This just won’t wash. Ms Nasreen’s departure from
Kolkata followed an unambiguous statement by CPM
state secretary Biman Bose that the LF had
welcomed her because two Central ministers
pleaded for her, but that her presence has since
created law-and-order problems, and hence she
should leave West Bengal.
Mr Bose hastily retracted the statement, but
meanwhile, reports The Indian Express, the city
police had asked two businessmen belonging to the
Rajasthan Foundation (HM Bangur and Sandeep
Bhutoria) to “facilitate” her exit, which they
did. She discovered she was headed for Jaipur
only when a police officer handed over the ticket
to her. Ms Nasreen’s move was certainly not
voluntary. She’s clear that Kolkata is her home
and she wants to return there.
The CPM kept its own Left Front allies in the
dark about its decision to expel Ms Nasreen. The
allies have termed the decision “shameful” and
“another blot on our name”. The CPM will find it
hard to deny that it so decided because it was
rattled by the ferocity of the AIMF rally, held
as a protest against the Nandigram violence and
to demand that Ms Nasreen’s visa be revoked. The
AIMF used Nandgram as a cover and tried to give
the issue a communal twist by claiming that CPM
cadres had specially targeted Muslims there.
This was a canard. More than half of Nandigram’s
victims were indeed Muslims. But then, two-thirds
of Nandigram’s population is Muslim too. Muslims
lead both the CPM and its rival, Bhumi Ucched
Pratirodh Committee. The AIMF’s real ire was
directed at Ms Nasreen because of her past
writings, some of which it terms
“anti-Islamic”-although it’s unlikely that many
Front members have read them.
It’s easy to deplore the AIMF. But the CPM
doesn’t come out of the episode smelling of
roses. It speaks poorly of its adherence to
secularism and other Constitutional values that
it should cave in to mob pressure for censorship,
or that it should bend over backwards to guard
its “Muslim vote” by expelling Ms Nasreen. Muslim
opinion has been moving away from the LF since
disclosures by the Sachar Committee about the
community’s abysmal status in West Bengal, and
because of the Rizvanur Rehman case (which
exposed class and religious biases in the police).
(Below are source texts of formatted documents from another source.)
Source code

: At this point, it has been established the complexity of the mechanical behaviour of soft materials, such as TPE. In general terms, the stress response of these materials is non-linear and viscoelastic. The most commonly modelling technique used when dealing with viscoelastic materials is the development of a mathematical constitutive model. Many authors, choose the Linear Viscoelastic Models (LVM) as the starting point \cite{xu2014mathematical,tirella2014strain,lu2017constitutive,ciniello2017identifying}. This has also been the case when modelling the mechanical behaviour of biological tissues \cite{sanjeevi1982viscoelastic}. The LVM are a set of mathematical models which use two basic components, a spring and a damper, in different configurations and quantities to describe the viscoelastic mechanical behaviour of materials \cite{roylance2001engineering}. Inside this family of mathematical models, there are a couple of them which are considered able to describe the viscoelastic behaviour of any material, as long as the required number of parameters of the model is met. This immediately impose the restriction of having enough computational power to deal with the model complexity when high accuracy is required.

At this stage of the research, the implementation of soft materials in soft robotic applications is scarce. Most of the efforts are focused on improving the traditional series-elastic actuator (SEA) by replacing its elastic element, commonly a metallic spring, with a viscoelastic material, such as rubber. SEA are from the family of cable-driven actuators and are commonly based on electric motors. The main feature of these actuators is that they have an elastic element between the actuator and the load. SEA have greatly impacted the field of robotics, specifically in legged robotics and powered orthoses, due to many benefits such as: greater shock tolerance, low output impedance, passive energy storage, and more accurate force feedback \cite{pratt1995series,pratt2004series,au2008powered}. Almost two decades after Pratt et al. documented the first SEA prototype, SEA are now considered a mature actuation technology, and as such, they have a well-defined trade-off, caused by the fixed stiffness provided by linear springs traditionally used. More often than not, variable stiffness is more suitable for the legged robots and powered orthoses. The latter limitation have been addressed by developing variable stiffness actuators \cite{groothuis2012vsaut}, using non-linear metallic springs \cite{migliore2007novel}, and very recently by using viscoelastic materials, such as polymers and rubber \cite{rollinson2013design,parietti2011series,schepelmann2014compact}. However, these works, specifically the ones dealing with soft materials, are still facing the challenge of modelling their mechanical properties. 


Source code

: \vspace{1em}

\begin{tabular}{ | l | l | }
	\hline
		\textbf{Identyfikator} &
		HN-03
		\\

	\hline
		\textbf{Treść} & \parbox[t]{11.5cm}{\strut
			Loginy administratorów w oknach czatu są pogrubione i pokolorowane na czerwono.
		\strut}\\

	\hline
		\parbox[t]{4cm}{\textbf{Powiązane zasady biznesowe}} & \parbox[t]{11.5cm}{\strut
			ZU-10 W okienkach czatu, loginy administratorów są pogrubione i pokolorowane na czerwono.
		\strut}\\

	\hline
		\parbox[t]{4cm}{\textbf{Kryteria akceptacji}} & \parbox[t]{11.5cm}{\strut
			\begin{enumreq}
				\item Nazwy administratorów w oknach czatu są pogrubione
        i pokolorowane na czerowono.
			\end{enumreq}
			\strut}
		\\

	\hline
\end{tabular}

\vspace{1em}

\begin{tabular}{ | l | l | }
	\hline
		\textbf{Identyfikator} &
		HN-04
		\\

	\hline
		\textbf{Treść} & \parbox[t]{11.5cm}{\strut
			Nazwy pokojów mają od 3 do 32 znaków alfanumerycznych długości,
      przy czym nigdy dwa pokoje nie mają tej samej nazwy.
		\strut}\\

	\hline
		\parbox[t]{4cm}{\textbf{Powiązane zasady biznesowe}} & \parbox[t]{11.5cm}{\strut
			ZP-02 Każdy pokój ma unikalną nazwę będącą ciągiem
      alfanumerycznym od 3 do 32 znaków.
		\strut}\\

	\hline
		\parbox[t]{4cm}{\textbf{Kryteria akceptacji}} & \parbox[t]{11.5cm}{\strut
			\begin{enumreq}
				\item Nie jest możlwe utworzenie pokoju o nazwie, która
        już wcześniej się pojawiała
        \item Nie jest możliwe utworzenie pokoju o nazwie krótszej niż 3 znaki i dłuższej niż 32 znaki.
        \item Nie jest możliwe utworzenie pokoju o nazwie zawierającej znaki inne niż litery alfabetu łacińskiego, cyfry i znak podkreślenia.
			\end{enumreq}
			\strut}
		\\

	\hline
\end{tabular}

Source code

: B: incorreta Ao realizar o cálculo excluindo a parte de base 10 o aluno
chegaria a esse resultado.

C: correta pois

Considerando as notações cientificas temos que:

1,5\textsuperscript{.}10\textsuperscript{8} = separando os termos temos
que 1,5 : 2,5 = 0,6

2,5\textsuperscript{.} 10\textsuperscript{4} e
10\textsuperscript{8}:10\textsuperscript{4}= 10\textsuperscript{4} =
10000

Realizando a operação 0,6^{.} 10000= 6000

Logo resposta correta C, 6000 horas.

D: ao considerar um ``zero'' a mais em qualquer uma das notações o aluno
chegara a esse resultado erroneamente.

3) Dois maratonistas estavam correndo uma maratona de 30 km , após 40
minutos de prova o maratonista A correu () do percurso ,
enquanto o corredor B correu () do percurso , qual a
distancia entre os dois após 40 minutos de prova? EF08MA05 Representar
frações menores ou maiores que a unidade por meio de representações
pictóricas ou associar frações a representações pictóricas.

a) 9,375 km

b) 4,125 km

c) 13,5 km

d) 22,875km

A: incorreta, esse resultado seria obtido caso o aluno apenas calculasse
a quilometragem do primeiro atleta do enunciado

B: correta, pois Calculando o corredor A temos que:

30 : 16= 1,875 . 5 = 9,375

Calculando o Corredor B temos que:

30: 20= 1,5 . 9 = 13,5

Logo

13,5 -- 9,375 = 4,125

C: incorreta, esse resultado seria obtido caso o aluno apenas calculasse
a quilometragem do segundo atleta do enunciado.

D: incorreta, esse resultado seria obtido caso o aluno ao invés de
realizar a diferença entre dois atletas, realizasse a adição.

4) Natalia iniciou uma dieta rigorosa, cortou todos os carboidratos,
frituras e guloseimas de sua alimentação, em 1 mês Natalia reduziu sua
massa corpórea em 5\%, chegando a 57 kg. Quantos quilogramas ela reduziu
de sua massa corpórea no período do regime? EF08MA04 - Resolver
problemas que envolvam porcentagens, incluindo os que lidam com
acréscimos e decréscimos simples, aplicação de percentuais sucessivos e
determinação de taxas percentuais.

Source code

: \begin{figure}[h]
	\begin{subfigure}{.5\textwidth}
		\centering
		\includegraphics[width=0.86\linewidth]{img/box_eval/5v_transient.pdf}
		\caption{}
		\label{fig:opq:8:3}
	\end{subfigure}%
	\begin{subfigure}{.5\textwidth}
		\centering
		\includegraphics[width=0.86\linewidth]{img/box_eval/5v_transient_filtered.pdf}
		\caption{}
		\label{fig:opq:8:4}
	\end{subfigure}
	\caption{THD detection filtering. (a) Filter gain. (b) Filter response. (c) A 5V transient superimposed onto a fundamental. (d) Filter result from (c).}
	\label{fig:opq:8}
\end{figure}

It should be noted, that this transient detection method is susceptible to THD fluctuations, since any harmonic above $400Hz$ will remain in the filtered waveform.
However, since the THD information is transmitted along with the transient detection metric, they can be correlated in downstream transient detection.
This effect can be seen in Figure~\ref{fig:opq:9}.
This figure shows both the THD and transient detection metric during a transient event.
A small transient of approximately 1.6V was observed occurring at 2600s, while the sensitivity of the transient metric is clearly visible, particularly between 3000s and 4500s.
Muslims form more than 25 percent of West
Bengal’s population, but their representation in
government employment is an appalling 2.1
percent. (The respective ratios even for Gujarat
are 9.2 and 5.4 percent). Instead of remedying
this failure of inclusion through purposive
affirmative action, the Front resorted to
gimmicks of the kind that it itself criticises
other parties for, including pandering to
religious bigots.
However, the Left’s timidity in the face of
religious hardliners pales in comparison beside
the breath-taking duplicity of the Bharatiya
Janata Party and its allies. The BJP parades
itself as a saviour of Ms Nasreen and a defender
of the freedom of expression. It even demands
that she be granted refugee status because she’s
fleeing persecution by religious fanatics.
In reality, the sangh parivar is merely
capitalising on the fact that Ms Nasreen’s
adversaries are Muslims; and that she wrote a
novel on the persecution of Bangladesh’s Hindu
minority following the Babri mosque’s demolition.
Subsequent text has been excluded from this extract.